Now it just needed a name, and so Gamification Model Canvas was born, integrating game design and oriented towards the player and the business.
Long before it was published, we started to validate the model within companies, sharing it with professionals involved in gamification globally, and improve it over time. Then we realized that entrepreneurs, managers and game designers from around the world could bring good new ideas to the model.
So we decided to publish the work plan, and to our surprise the model went one step further and reached independent studies in game design to establish “play” as a desired behavior.
We are excited that people are downloading the canvas, using it and taking time to send us their feedback. Soon we will begin to publish new improvements and to give visibility to all the community interested in using the model to change the world through game.
But what does it consist of exactly?
How Does It Work?
Gamification Model Canvas is an agile, flexible and systematic tool to help find and evaluate solutions based on game design and to ultimately develop behaviors in non-game environments.
Gamification Model Canvas consists of nine sections that break down the key elements in designing gamification projects:
- Revenues: Describe the economic or social return of the solution with the introduction of gamification.
- Players: Describe who and what the people are like in whom we want to develop behaviors.
- Behaviors: Describe the behaviors or actions necessary to develop in our players in order to get returns from the project.
- Aesthetics: Describe the desirable emotional responses evoked in the player, when they interact with the game.
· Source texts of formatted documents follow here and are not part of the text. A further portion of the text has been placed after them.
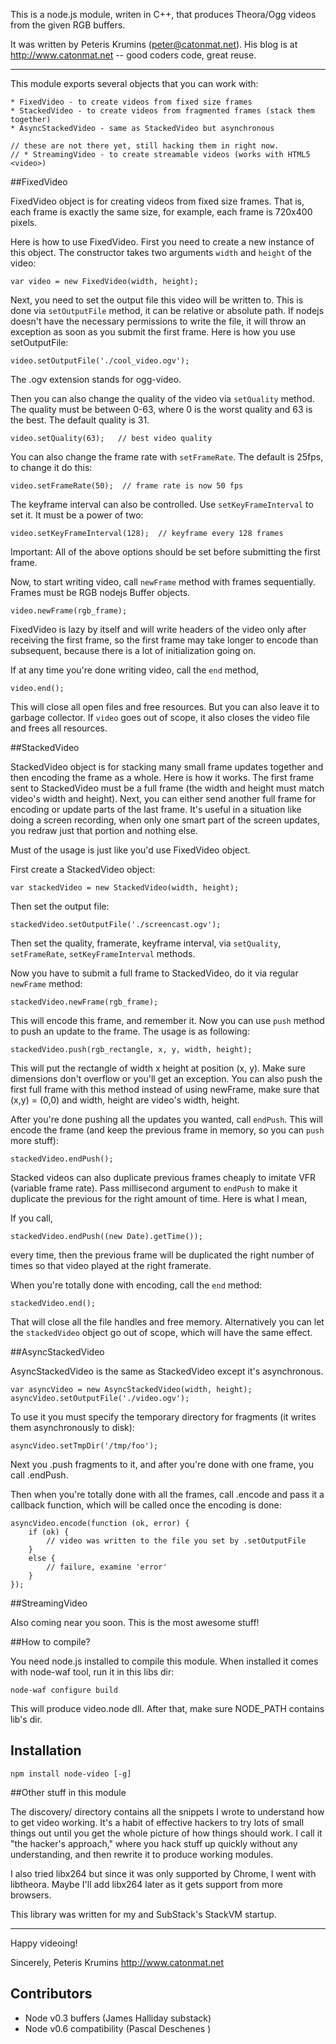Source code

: 
This is a node.js module, writen in C++, that produces Theora/Ogg videos from
the given RGB buffers.

It was written by Peteris Krumins (peter@catonmat.net).
His blog is at http://www.catonmat.net  --  good coders code, great reuse.

------------------------------------------------------------------------------

This module exports several objects that you can work with:

    * FixedVideo - to create videos from fixed size frames
    * StackedVideo - to create videos from fragmented frames (stack them together)
    * AsyncStackedVideo - same as StackedVideo but asynchronous

    // these are not there yet, still hacking them in right now.
    // * StreamingVideo - to create streamable videos (works with HTML5 <video>)

##FixedVideo

FixedVideo object is for creating videos from fixed size frames. That is,
each frame is exactly the same size, for example, each frame is 720x400 pixels.

Here is how to use FixedVideo. First you need to create a new instance of this
object. The constructor takes two arguments `width` and `height` of the video:

    var video = new FixedVideo(width, height);

Next, you need to set the output file this video will be written to. This is
done via `setOutputFile` method, it can be relative or absolute path. If nodejs
doesn't have the necessary permissions to write the file, it will throw an
exception as soon as you submit the first frame. Here is how you use setOutputFile:

    video.setOutputFile('./cool_video.ogv');

The .ogv extension stands for ogg-video.

Then you can also change the quality of the video via `setQuality` method. The
quality must be between 0-63, where 0 is the worst quality and 63 is the best.
The default quality is 31.

    video.setQuality(63);   // best video quality

You can also change the frame rate with `setFrameRate`. The default is 25fps,
to change it do this:

    video.setFrameRate(50);  // frame rate is now 50 fps

The keyframe interval can also be controlled. Use `setKeyFrameInterval` to set it.
It must be a power of two:

    video.setKeyFrameInterval(128);  // keyframe every 128 frames

Important: All of the above options should be set before submitting the first
frame.

Now, to start writing video, call `newFrame` method with frames sequentially.
Frames must be RGB nodejs Buffer objects.

    video.newFrame(rgb_frame);

FixedVideo is lazy by itself and will write headers of the video only after
receiving the first frame, so the first frame may take longer to encode than
subsequent, because there is a lot of initialization going on.

If at any time you're done writing video, call the `end` method,

    video.end();

This will close all open files and free resources. But you can also leave it
to garbage collector. If `video` goes out of scope, it also closes the video
file and frees all resources.


##StackedVideo

StackedVideo object is for stacking many small frame updates together and then
encoding the frame as a whole. Here is how it works. The first frame sent to
StackedVideo must be a full frame (the width and height must match video's
width and height). Next, you can either send another full frame for encoding
or update parts of the last frame. It's useful in a situation like doing a
screen recording, when only one smart part of the screen updates, you redraw
just that portion and nothing else.

Must of the usage is just like you'd use FixedVideo object.

First create a StackedVideo object:

    var stackedVideo = new StackedVideo(width, height);

Then set the output file:

    stackedVideo.setOutputFile('./screencast.ogv');

Then set the quality, framerate, keyframe interval, via `setQuality`,
`setFrameRate`, `setKeyFrameInterval` methods.

Now you have to submit a full frame to StackedVideo, do it via regular
`newFrame` method:

    stackedVideo.newFrame(rgb_frame);

This will encode this frame, and remember it. Now you can use `push` method
to push an update to the frame. The usage is as following:

    stackedVideo.push(rgb_rectangle, x, y, width, height);

This will put the rectangle of width x height at position (x, y). Make sure
dimensions don't overflow or you'll get an exception. You can also push the
first full frame with this method instead of using newFrame, make sure that
(x,y) = (0,0) and width, height are video's width, height.

After you're done pushing all the updates you wanted, call `endPush`. This
will encode the frame (and keep the previous frame in memory, so you can `push`
more stuff):

    stackedVideo.endPush();

Stacked videos can also duplicate previous frames cheaply to imitate VFR (variable
frame rate). Pass millisecond argument to `endPush` to make it duplicate the previous
for the right amount of time. Here is what I mean,

If you call,

    stackedVideo.endPush((new Date).getTime());

every time, then the previous frame will be duplicated the right number of times
so that video played at the right framerate.

When you're totally done with encoding, call the `end` method:

    stackedVideo.end();

That will close all the file handles and free memory. Alternatively you can let
the `stackedVideo` object go out of scope, which will have the same effect.


##AsyncStackedVideo

AsyncStackedVideo is the same as StackedVideo except it's asynchronous.

    var asyncVideo = new AsyncStackedVideo(width, height);
    asyncVideo.setOutputFile('./video.ogv');
    
To use it you must specify the temporary directory for fragments (it writes them
asynchronously to disk):

    asyncVideo.setTmpDir('/tmp/foo');

Next you .push fragments to it, and after you're done with one frame,
you call .endPush.

Then when you're totally done with all the frames, call .encode and pass it a
callback function, which will be called once the encoding is done:

    asyncVideo.encode(function (ok, error) {
        if (ok) {
            // video was written to the file you set by .setOutputFile
        }
        else {
            // failure, examine 'error'
        }
    });


##StreamingVideo

Also coming near you soon. This is the most awesome stuff!


##How to compile?

You need node.js installed to compile this module. When installed it comes with
node-waf tool, run it in this libs dir:

    node-waf configure build

This will produce video.node dll. After that, make sure NODE_PATH contains lib's
dir. 

## Installation

    npm install node-video [-g]

##Other stuff in this module

The discovery/ directory contains all the snippets I wrote to understand how
to get video working. It's a habit of effective hackers to try lots of small
things out until you get the whole picture of how things should work. I call
it "the hacker's approach," where you hack stuff up quickly without any
understanding, and then rewrite it to produce working modules.

I also tried libx264 but since it was only supported by Chrome, I went with
libtheora. Maybe I'll add libx264 later as it gets support from more browsers.

This library was written for my and SubStack's StackVM startup.

------------------------------------------------------------------------------

Happy videoing!


Sincerely,
Peteris Krumins
http://www.catonmat.net

## Contributors

* Node v0.3 buffers (James Halliday substack)
* Node v0.6 compatibility (Pascal Deschenes <pdeschen at gmail dot com>)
This concept is the nearest to fun.
- Dynamics: Describe the run-time behavior of the mechanics acting on the player over time. This concept is the nearest to motivation.
- Components: Describe the elements or characteristics of the game to create mechanics or to give feedback to the players.
- Mechanics: Describe the rules of the game with components for creating game dynamics.
- Platforms: Describe the platforms on which to implement game mechanics.
- Costs: Describe the main costs or investment for the development of the project.
The set-up and order of the sections or boxes within the Gamification Model Canvas serve two different perspectives taken from the work by Robin Hunicke, Marc LeBlanc, Robert Zubek and Alex Osterwalder, and necessary to conceptualize the design of these types of solutions:
- Game perspective. This describes the position of the player and the designer of the solution. To the right of the Gamification Model Canvas is the player. For them, their first impression will be the game design elements, such as the aesthetics and dynamics, to hook them into the experience. To the left of the canvas is the designer who will need to create game experiences with components and mechanics, working out all the details of the experience on the selected platforms.
- Non-game perspective. This describes the search for project efficiency without losing focus on the value proposition for the player. The right side of the canvas represents the decisions that create value for the player. The left side of the canvas represents decisions in terms of cost efficiency and solution returns.
Gamification is not an exact science, nor is the creation of games, but rather a step-by-step process that considers the most important aspects in order to build solutions, validate and improve them in order to deliver success and effectiveness in results.